__WHAT IS NEEDED__
The expected output is exactly the lines below, starting at the line with "3 decimals are" and ending at the line with "array in sowiso", both included; no other line belongs in it.

__DATA TO USE__
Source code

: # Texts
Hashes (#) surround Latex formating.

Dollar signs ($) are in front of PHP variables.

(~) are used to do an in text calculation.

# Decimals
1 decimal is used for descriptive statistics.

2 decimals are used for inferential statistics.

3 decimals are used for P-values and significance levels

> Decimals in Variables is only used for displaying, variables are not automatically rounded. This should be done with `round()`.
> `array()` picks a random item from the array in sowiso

* * *

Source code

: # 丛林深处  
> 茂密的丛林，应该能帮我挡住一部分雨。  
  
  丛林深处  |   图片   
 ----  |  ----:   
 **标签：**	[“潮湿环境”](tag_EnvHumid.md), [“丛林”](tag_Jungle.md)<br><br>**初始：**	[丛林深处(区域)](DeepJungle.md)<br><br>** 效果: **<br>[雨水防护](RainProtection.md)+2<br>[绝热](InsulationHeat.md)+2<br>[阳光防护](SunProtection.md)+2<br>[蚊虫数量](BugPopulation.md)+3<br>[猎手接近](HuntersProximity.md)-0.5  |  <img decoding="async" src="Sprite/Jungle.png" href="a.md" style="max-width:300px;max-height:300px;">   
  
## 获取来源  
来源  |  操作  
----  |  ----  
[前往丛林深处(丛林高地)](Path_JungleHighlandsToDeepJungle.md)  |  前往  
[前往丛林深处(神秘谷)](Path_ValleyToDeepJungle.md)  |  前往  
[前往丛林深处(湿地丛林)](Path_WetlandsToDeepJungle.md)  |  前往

__RESULT OF THIS TASK__
3 decimals are used for P-values and significance levels

> Decimals in Variables is only used for displaying, variables are not automatically rounded. This should be done with `round()`.
> `array()` picks a random item from the array in sowiso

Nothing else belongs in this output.